▶ Dataset entries:

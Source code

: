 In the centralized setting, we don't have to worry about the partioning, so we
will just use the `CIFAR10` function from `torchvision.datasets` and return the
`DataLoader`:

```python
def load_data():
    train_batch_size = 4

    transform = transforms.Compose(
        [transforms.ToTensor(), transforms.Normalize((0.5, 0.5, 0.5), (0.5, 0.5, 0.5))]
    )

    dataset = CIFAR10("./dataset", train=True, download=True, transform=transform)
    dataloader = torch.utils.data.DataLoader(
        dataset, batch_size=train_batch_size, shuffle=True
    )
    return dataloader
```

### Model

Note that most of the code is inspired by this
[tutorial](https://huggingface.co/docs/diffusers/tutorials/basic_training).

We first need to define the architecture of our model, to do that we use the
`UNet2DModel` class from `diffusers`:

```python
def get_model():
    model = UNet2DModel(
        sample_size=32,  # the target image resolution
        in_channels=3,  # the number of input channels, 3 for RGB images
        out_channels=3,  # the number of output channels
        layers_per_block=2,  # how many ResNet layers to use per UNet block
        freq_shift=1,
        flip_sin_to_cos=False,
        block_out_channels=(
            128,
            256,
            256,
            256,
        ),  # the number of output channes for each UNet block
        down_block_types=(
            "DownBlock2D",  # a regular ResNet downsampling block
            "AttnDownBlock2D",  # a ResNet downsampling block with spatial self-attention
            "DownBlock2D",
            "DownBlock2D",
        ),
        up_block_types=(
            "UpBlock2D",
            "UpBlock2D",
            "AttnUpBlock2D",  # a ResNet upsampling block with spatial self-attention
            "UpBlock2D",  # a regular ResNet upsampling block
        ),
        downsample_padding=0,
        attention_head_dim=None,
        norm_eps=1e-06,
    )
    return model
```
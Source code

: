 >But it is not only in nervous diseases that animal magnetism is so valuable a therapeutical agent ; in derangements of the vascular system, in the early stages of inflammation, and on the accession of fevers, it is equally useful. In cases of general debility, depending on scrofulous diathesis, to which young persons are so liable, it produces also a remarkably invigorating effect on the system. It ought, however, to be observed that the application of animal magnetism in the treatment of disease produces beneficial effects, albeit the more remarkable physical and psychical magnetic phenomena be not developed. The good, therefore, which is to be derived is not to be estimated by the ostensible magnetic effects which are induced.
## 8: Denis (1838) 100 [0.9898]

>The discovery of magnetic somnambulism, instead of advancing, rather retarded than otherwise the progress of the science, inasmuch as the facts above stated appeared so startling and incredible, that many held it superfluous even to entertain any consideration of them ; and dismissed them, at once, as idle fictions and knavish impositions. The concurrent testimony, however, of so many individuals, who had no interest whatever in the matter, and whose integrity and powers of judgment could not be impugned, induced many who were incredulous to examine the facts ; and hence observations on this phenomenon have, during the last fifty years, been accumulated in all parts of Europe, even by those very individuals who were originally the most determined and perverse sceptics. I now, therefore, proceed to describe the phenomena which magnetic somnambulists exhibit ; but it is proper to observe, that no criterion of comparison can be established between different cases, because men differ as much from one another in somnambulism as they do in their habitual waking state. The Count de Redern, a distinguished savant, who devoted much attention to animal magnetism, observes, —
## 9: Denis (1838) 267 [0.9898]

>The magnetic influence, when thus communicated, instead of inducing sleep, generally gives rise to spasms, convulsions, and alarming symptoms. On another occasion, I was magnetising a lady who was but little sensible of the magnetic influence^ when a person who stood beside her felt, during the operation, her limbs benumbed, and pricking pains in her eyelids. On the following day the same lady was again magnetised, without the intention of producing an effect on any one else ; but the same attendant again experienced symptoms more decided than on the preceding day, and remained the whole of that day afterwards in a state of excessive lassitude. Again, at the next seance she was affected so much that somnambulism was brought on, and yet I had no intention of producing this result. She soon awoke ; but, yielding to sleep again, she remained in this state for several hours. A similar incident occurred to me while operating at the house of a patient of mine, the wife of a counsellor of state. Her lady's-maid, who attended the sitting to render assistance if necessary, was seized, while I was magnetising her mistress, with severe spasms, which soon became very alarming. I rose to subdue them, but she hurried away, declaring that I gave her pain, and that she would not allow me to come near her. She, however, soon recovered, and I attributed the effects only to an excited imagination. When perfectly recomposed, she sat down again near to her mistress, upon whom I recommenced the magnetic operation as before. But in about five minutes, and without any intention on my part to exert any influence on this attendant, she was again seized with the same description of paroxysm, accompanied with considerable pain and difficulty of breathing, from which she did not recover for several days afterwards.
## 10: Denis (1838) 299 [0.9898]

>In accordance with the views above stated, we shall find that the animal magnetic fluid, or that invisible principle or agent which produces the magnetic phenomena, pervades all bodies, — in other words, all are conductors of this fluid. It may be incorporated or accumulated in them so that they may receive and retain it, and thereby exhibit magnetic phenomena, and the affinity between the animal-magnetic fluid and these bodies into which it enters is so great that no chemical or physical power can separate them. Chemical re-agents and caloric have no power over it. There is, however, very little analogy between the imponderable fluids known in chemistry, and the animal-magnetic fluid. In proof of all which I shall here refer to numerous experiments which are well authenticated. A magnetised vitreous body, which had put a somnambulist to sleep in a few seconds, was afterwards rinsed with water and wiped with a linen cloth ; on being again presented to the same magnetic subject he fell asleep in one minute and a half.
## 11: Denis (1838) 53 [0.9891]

▶ Task description: A verbatim transcription is needed of the lines above, starting at the line with "which are induced." and ending at the line with "## 8: Denis (1838) 100 [0.9898]", both included, and of nothing else.

▶ Answer box:
: >But it is not only in nervous diseases that animal magnetism is so valuable a therapeutical agent ; in derangements of the vascular system, in the early stages of inflammation, and on the accession of fevers, it is equally useful. In cases of general debility, depending on scrofulous diathesis, to which young persons are so liable, it produces also a remarkably invigorating effect on the system. It ought, however, to be observed that the application of animal magnetism in the treatment of disease produces beneficial effects, albeit the more remarkable physical and psychical magnetic phenomena be not developed. The good, therefore, which is to be derived is not to be estimated by the ostensible magnetic effects which are induced.
## 8: Denis (1838) 100 [0.9898]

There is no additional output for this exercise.